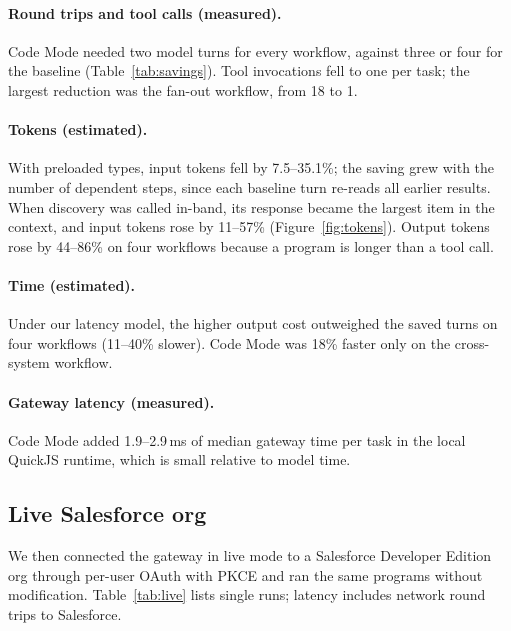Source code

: \documentclass[11pt]{article}
\begin{document}
\paragraph{Round trips and tool calls (measured).} Code Mode needed two model turns for every workflow, against three or four for the baseline (Table~\ref{tab:savings}). Tool invocations fell to one per task; the largest reduction was the fan-out workflow, from 18 to 1.
\paragraph{Tokens (estimated).} With preloaded types, input tokens fell by 7.5--35.1\%; the saving grew with the number of dependent steps, since each baseline turn re-reads all earlier results. When discovery was called in-band, its response became the largest item in the context, and input tokens rose by 11--57\% (Figure~\ref{fig:tokens}). Output tokens rose by 44--86\% on four workflows because a program is longer than a tool call.
\paragraph{Time (estimated).} Under our latency model, the higher output cost outweighed the saved turns on four workflows (11--40\% slower). Code Mode was 18\% faster only on the cross-system workflow.
\paragraph{Gateway latency (measured).} Code Mode added 1.9--2.9\,ms of median gateway time per task in the local QuickJS runtime, which is small relative to model time.

\subsection{Live Salesforce org}
We then connected the gateway in live mode to a Salesforce Developer Edition org through per-user OAuth with PKCE and ran the same programs without modification. Table~\ref{tab:live} lists single runs; latency includes network round trips to Salesforce.
\end{document}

━━━━

* _PROBLEM_
What lines of the material above hold the string "task"? Please copy them.

* _WORKED SOLUTION_
\paragraph{Round trips and tool calls (measured).} Code Mode needed two model turns for every workflow, against three or four for the baseline (Table~\ref{tab:savings}). Tool invocations fell to one per task; the largest reduction was the fan-out workflow, from 18 to 1.
\paragraph{Gateway latency (measured).} Code Mode added 1.9--2.9\,ms of median gateway time per task in the local QuickJS runtime, which is small relative to model time.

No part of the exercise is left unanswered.